Evaluation of Three Chitin Metal Silicate Co-Precipitates as a Potential Multifunctional Single Excipient in Tablet Formulations

• Main Authors: Rana Al-Shaikh Hamid, Faisal Al-Akayleh, Mohammad Shubair, Iyad Rashid, Mayyas Al Remawi, Adnan Badwan
• Format: Article
• Language: English
• Published: MDPI AG 2010-05-01
• Series: Marine Drugs
• Subjects: chitin metal silicate co-precipitates; direct compression; wet granulation; multifunctional single tablet excipient
• Online Access: http://www.mdpi.com/1660-3397/8/5/1699/

The performance of the novel chitin metal silicate (CMS) co-precipitates as a single multifunctional excipient in tablet formulation using direct compression and wet granulation methods is evaluated.
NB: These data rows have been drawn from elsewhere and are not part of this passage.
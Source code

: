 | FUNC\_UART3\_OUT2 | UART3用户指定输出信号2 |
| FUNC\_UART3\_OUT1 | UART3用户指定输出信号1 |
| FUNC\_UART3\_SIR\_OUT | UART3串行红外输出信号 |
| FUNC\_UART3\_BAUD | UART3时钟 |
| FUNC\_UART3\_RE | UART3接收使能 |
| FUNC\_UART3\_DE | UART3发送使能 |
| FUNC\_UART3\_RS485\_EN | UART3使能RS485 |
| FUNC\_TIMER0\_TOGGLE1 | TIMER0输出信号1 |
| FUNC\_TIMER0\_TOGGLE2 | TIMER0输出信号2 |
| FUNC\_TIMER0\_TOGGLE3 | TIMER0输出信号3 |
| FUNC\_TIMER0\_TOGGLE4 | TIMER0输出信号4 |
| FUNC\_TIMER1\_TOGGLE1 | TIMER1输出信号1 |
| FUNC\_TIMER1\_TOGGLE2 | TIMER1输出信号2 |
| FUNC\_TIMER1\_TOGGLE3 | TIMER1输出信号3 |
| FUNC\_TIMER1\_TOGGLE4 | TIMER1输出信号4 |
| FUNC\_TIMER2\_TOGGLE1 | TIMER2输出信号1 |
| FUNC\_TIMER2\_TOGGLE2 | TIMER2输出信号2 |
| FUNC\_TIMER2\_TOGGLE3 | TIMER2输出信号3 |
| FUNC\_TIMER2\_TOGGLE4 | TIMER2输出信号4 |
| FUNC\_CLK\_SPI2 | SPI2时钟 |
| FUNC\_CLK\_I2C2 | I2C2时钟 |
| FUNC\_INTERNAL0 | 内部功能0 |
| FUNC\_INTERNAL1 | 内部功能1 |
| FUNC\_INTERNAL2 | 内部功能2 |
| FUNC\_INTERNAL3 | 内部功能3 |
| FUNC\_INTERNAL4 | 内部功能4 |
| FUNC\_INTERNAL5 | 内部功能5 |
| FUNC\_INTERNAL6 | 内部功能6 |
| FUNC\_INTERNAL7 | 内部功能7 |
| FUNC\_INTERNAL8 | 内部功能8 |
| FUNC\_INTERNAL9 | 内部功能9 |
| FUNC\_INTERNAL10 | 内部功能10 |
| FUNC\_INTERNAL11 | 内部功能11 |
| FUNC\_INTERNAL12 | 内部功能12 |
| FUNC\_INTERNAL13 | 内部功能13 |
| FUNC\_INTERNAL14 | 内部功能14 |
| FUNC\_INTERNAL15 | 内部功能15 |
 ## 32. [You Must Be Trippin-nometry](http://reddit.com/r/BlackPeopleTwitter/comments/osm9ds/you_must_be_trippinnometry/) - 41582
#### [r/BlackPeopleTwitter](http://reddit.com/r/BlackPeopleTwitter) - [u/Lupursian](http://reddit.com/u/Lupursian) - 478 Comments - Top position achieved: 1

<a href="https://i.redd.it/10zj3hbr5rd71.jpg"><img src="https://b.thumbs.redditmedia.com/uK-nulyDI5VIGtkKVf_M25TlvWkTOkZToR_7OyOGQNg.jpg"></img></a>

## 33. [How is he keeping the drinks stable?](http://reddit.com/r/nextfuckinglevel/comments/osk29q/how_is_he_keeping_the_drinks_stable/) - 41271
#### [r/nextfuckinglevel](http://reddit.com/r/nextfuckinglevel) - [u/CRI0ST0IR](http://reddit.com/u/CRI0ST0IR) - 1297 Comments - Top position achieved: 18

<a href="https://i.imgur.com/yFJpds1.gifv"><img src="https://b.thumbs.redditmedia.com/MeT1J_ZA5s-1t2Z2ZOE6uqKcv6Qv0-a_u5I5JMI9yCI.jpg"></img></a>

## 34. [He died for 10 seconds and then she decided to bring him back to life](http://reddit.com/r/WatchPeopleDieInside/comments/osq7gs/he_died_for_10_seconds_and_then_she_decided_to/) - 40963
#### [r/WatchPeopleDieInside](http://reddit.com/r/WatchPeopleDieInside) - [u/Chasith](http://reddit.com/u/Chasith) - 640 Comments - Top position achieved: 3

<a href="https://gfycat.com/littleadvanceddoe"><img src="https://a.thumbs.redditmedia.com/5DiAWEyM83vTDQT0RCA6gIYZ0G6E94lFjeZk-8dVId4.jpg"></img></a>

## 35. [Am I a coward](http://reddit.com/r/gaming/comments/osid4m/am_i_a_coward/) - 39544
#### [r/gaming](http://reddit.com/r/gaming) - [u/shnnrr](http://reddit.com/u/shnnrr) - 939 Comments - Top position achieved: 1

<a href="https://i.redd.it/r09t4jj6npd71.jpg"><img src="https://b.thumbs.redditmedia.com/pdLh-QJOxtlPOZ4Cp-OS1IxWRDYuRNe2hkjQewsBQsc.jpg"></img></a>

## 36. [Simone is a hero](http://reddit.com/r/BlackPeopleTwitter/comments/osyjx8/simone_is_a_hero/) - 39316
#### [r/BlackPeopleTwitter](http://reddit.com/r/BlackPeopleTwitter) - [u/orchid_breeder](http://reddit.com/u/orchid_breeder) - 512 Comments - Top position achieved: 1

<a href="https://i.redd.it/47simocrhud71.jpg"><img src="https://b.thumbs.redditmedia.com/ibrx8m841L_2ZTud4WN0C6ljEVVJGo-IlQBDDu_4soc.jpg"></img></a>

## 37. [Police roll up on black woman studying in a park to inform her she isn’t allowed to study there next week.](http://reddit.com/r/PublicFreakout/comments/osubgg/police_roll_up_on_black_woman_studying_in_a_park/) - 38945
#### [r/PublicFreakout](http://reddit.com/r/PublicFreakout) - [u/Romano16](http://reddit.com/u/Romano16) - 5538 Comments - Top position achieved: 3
The neutral, acidic, and basic drugs Spironolactone (SPL), ibuprofen (IBU) and metronidazole (MET), respectively, were used as model drugs. Commercial Aldactone®, Fleximex® and Dumazole® tablets containing SPL, IBU and MET, respectively, and tablets made using Avicel® 200, were used in the study for comparison purposes. Tablets of acceptable crushing strength (>40 N) were obtained using CMS. The friability values for all tablets were well below the maximum 1% USP tolerance limit. CMS produced superdisintegrating tablets (disintegration time < 1 min) with the three model drugs. Regarding the dissolution rate, the sequence was as follow: CMS > Fleximex® > Avicel® 200, CMS > Avicel® 200 > Dumazole® and Aldactone® > Avicel® 200 > CMS for IBU, MET and SPL, respectively. Compressional properties of formulations were analyzed using density measurements and the compression Kawakita equation as assessment parameters. On the basis of DSC results, CMS co precipitates were found to be compatible with the tested drugs. Conclusively, the CMS co-precipitates have the potential to be used as filler, binder, and superdisintegrant, all-in-one, in the design of tablets by the direct compression as well as wet granulation methods.